§ **WHAT IS REQUIRED**
Each record that follows goes into your reply unchanged; the pictures do not.

§ **Saved data entries**
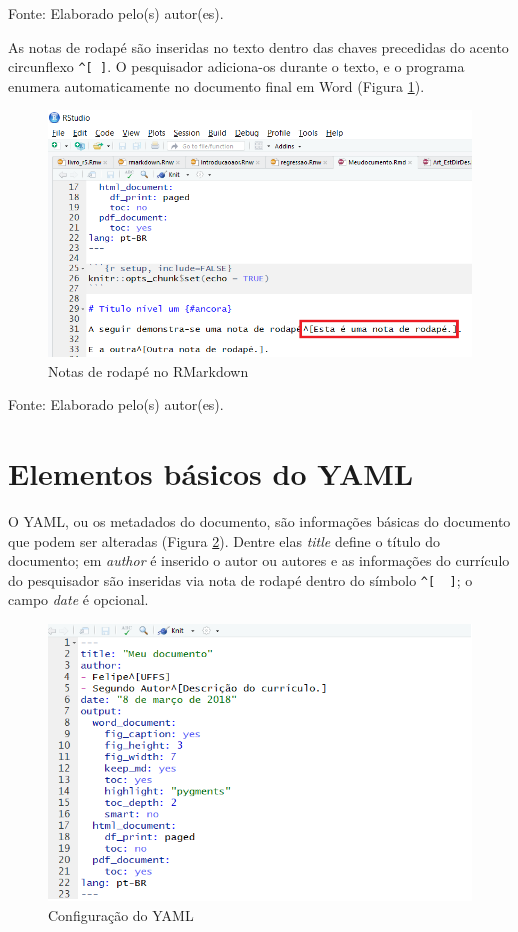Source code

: \documentclass[12pt,brazil,]{book}
\begin{document}
Fonte: Elaborado pelo(s) autor(es).

As notas de rodapé são inseridas no texto dentro das chaves precedidas
do acento circunflexo \texttt{\^{}{[}\ {]}}. O pesquisador adiciona-os
durante o texto, e o programa enumera automaticamente no documento final
em Word (Figura \ref{fig:rmarkrodape}).

\begin{figure}

{\centering \includegraphics[width=0.6\linewidth]{rmarkrodape} 

}

\caption{Notas de rodapé no RMarkdown}\label{fig:rmarkrodape}
\end{figure}

Fonte: Elaborado pelo(s) autor(es).

\hypertarget{elementos-basicos-do-yaml}{%
\section{Elementos básicos do YAML}\label{elementos-basicos-do-yaml}}

O YAML, ou os metadados do documento, são informações básicas do
documento que podem ser alteradas (Figura \ref{fig:rmarkautor}). Dentre
elas \emph{title} define o título do documento; em \emph{author} é
inserido o autor ou autores e as informações do currículo do pesquisador
são inseridas via nota de rodapé dentro do símbolo
\texttt{\^{}{[}\ \ {]}}; o campo \emph{date} é opcional.

\begin{figure}

{\centering \includegraphics[width=0.6\linewidth]{rmarkautor} 

}

\caption{Configuração do YAML}\label{fig:rmarkautor}
\end{figure}
\end{document}
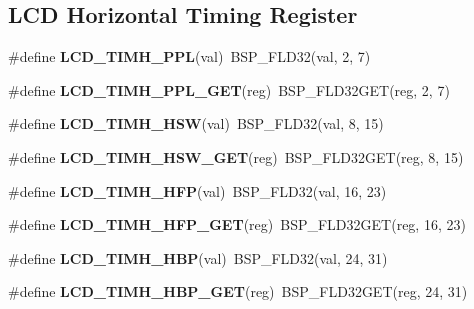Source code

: \subsection*{L\+CD Horizontal Timing Register}
\begin{DoxyCompactItemize}
\item 
\mbox{\label{group__lpc__lcd_ga414901840c90280a6054db07c7076375}} 
\#define {\bfseries L\+C\+D\+\_\+\+T\+I\+M\+H\+\_\+\+P\+PL}(val)~B\+S\+P\+\_\+\+F\+L\+D32(val, 2, 7)
\item 
\mbox{\label{group__lpc__lcd_ga9080bbfdaab1dd23494e89eb5c483bfa}} 
\#define {\bfseries L\+C\+D\+\_\+\+T\+I\+M\+H\+\_\+\+P\+P\+L\+\_\+\+G\+ET}(reg)~B\+S\+P\+\_\+\+F\+L\+D32\+G\+ET(reg, 2, 7)
\item 
\mbox{\label{group__lpc__lcd_ga716e47131a1679740f7a005a5542a71c}} 
\#define {\bfseries L\+C\+D\+\_\+\+T\+I\+M\+H\+\_\+\+H\+SW}(val)~B\+S\+P\+\_\+\+F\+L\+D32(val, 8, 15)
\item 
\mbox{\label{group__lpc__lcd_ga90dd535818f7cd368531605a6696a0e5}} 
\#define {\bfseries L\+C\+D\+\_\+\+T\+I\+M\+H\+\_\+\+H\+S\+W\+\_\+\+G\+ET}(reg)~B\+S\+P\+\_\+\+F\+L\+D32\+G\+ET(reg, 8, 15)
\item 
\mbox{\label{group__lpc__lcd_ga890eae4bfc1709029b30a2b1e9ebf006}} 
\#define {\bfseries L\+C\+D\+\_\+\+T\+I\+M\+H\+\_\+\+H\+FP}(val)~B\+S\+P\+\_\+\+F\+L\+D32(val, 16, 23)
\item 
\mbox{\label{group__lpc__lcd_ga02e3bf34277825981a736cd1efab2979}} 
\#define {\bfseries L\+C\+D\+\_\+\+T\+I\+M\+H\+\_\+\+H\+F\+P\+\_\+\+G\+ET}(reg)~B\+S\+P\+\_\+\+F\+L\+D32\+G\+ET(reg, 16, 23)
\item 
\mbox{\label{group__lpc__lcd_ga690f6144554f282215b4b187617fedaf}} 
\#define {\bfseries L\+C\+D\+\_\+\+T\+I\+M\+H\+\_\+\+H\+BP}(val)~B\+S\+P\+\_\+\+F\+L\+D32(val, 24, 31)
\item 
\mbox{\label{group__lpc__lcd_gac802e05d9eaeed6f6c8dcd5579e46887}} 
\#define {\bfseries L\+C\+D\+\_\+\+T\+I\+M\+H\+\_\+\+H\+B\+P\+\_\+\+G\+ET}(reg)~B\+S\+P\+\_\+\+F\+L\+D32\+G\+ET(reg, 24, 31)
\end{DoxyCompactItemize}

§ **OUTPUT BELOW**
Source code

: \documentclass[12pt,brazil,]{book}
\begin{document}
Fonte: Elaborado pelo(s) autor(es).

As notas de rodapé são inseridas no texto dentro das chaves precedidas
do acento circunflexo \texttt{\^{}{[}\ {]}}. O pesquisador adiciona-os
durante o texto, e o programa enumera automaticamente no documento final
em Word (Figura \ref{fig:rmarkrodape}).

\begin{figure}

{\centering \includegraphics[width=0.6\linewidth]{rmarkrodape} 

}

\caption{Notas de rodapé no RMarkdown}\label{fig:rmarkrodape}
\end{figure}

Fonte: Elaborado pelo(s) autor(es).

\hypertarget{elementos-basicos-do-yaml}{%
\section{Elementos básicos do YAML}\label{elementos-basicos-do-yaml}}

O YAML, ou os metadados do documento, são informações básicas do
documento que podem ser alteradas (Figura \ref{fig:rmarkautor}). Dentre
elas \emph{title} define o título do documento; em \emph{author} é
inserido o autor ou autores e as informações do currículo do pesquisador
são inseridas via nota de rodapé dentro do símbolo
\texttt{\^{}{[}\ \ {]}}; o campo \emph{date} é opcional.

\begin{figure}

{\centering \includegraphics[width=0.6\linewidth]{rmarkautor} 

}

\caption{Configuração do YAML}\label{fig:rmarkautor}
\end{figure}
\end{document}
Source code

: \subsection*{L\+CD Horizontal Timing Register}
\begin{DoxyCompactItemize}
\item 
\mbox{\label{group__lpc__lcd_ga414901840c90280a6054db07c7076375}} 
\#define {\bfseries L\+C\+D\+\_\+\+T\+I\+M\+H\+\_\+\+P\+PL}(val)~B\+S\+P\+\_\+\+F\+L\+D32(val, 2, 7)
\item 
\mbox{\label{group__lpc__lcd_ga9080bbfdaab1dd23494e89eb5c483bfa}} 
\#define {\bfseries L\+C\+D\+\_\+\+T\+I\+M\+H\+\_\+\+P\+P\+L\+\_\+\+G\+ET}(reg)~B\+S\+P\+\_\+\+F\+L\+D32\+G\+ET(reg, 2, 7)
\item 
\mbox{\label{group__lpc__lcd_ga716e47131a1679740f7a005a5542a71c}} 
\#define {\bfseries L\+C\+D\+\_\+\+T\+I\+M\+H\+\_\+\+H\+SW}(val)~B\+S\+P\+\_\+\+F\+L\+D32(val, 8, 15)
\item 
\mbox{\label{group__lpc__lcd_ga90dd535818f7cd368531605a6696a0e5}} 
\#define {\bfseries L\+C\+D\+\_\+\+T\+I\+M\+H\+\_\+\+H\+S\+W\+\_\+\+G\+ET}(reg)~B\+S\+P\+\_\+\+F\+L\+D32\+G\+ET(reg, 8, 15)
\item 
\mbox{\label{group__lpc__lcd_ga890eae4bfc1709029b30a2b1e9ebf006}} 
\#define {\bfseries L\+C\+D\+\_\+\+T\+I\+M\+H\+\_\+\+H\+FP}(val)~B\+S\+P\+\_\+\+F\+L\+D32(val, 16, 23)
\item 
\mbox{\label{group__lpc__lcd_ga02e3bf34277825981a736cd1efab2979}} 
\#define {\bfseries L\+C\+D\+\_\+\+T\+I\+M\+H\+\_\+\+H\+F\+P\+\_\+\+G\+ET}(reg)~B\+S\+P\+\_\+\+F\+L\+D32\+G\+ET(reg, 16, 23)
\item 
\mbox{\label{group__lpc__lcd_ga690f6144554f282215b4b187617fedaf}} 
\#define {\bfseries L\+C\+D\+\_\+\+T\+I\+M\+H\+\_\+\+H\+BP}(val)~B\+S\+P\+\_\+\+F\+L\+D32(val, 24, 31)
\item 
\mbox{\label{group__lpc__lcd_gac802e05d9eaeed6f6c8dcd5579e46887}} 
\#define {\bfseries L\+C\+D\+\_\+\+T\+I\+M\+H\+\_\+\+H\+B\+P\+\_\+\+G\+ET}(reg)~B\+S\+P\+\_\+\+F\+L\+D32\+G\+ET(reg, 24, 31)
\end{DoxyCompactItemize}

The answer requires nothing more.